| YOUR GOAL |
Omit every picture, then give all the entries again exactly.

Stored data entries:
────────────────

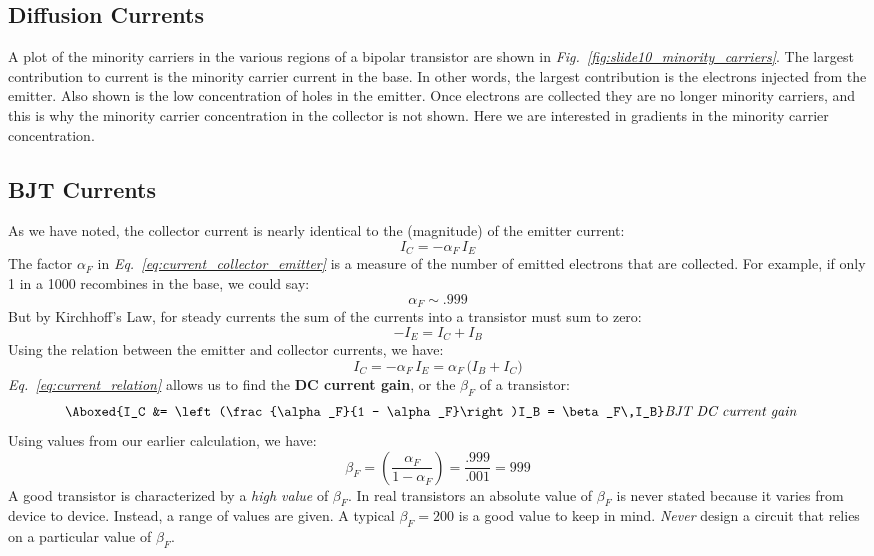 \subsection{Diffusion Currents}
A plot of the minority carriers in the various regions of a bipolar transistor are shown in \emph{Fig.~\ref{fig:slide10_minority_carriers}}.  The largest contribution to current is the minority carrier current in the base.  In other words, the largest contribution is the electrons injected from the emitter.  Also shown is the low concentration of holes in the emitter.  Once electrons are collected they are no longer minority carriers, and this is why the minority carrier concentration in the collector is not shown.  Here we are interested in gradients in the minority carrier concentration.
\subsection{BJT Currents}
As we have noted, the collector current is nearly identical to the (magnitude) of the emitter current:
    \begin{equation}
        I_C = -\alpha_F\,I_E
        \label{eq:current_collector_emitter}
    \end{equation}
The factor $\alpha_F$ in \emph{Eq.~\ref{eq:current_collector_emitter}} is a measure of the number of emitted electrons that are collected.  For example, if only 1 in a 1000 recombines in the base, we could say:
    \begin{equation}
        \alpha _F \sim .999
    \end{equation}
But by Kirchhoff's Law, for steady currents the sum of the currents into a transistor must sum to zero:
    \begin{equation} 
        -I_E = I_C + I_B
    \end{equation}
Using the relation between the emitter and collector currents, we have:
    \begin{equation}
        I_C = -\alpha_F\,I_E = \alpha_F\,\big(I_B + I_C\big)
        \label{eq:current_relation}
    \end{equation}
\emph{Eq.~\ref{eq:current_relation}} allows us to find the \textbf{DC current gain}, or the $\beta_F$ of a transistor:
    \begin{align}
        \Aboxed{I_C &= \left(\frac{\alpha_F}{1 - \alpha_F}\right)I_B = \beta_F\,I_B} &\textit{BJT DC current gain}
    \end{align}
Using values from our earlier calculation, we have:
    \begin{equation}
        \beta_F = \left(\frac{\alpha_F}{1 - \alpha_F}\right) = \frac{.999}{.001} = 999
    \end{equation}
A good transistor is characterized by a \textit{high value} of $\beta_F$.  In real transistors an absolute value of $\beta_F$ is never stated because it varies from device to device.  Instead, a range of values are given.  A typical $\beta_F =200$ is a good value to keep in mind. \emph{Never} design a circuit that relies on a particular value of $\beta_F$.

────────────────

| ANSWER AREA |
 \subsection{Diffusion Currents}
A plot of the minority carriers in the various regions of a bipolar transistor are shown in \emph{Fig.~\ref{fig:slide10_minority_carriers}}.  The largest contribution to current is the minority carrier current in the base.  In other words, the largest contribution is the electrons injected from the emitter.  Also shown is the low concentration of holes in the emitter.  Once electrons are collected they are no longer minority carriers, and this is why the minority carrier concentration in the collector is not shown.  Here we are interested in gradients in the minority carrier concentration.
\subsection{BJT Currents}
As we have noted, the collector current is nearly identical to the (magnitude) of the emitter current:
    \begin{equation}
        I_C = -\alpha_F\,I_E
        \label{eq:current_collector_emitter}
    \end{equation}
The factor $\alpha_F$ in \emph{Eq.~\ref{eq:current_collector_emitter}} is a measure of the number of emitted electrons that are collected.  For example, if only 1 in a 1000 recombines in the base, we could say:
    \begin{equation}
        \alpha _F \sim .999
    \end{equation}
But by Kirchhoff's Law, for steady currents the sum of the currents into a transistor must sum to zero:
    \begin{equation} 
        -I_E = I_C + I_B
    \end{equation}
Using the relation between the emitter and collector currents, we have:
    \begin{equation}
        I_C = -\alpha_F\,I_E = \alpha_F\,\big(I_B + I_C\big)
        \label{eq:current_relation}
    \end{equation}
\emph{Eq.~\ref{eq:current_relation}} allows us to find the \textbf{DC current gain}, or the $\beta_F$ of a transistor:
    \begin{align}
        \Aboxed{I_C &= \left(\frac{\alpha_F}{1 - \alpha_F}\right)I_B = \beta_F\,I_B} &\textit{BJT DC current gain}
    \end{align}
Using values from our earlier calculation, we have:
    \begin{equation}
        \beta_F = \left(\frac{\alpha_F}{1 - \alpha_F}\right) = \frac{.999}{.001} = 999
    \end{equation}
A good transistor is characterized by a \textit{high value} of $\beta_F$.  In real transistors an absolute value of $\beta_F$ is never stated because it varies from device to device.  Instead, a range of values are given.  A typical $\beta_F =200$ is a good value to keep in mind. \emph{Never} design a circuit that relies on a particular value of $\beta_F$.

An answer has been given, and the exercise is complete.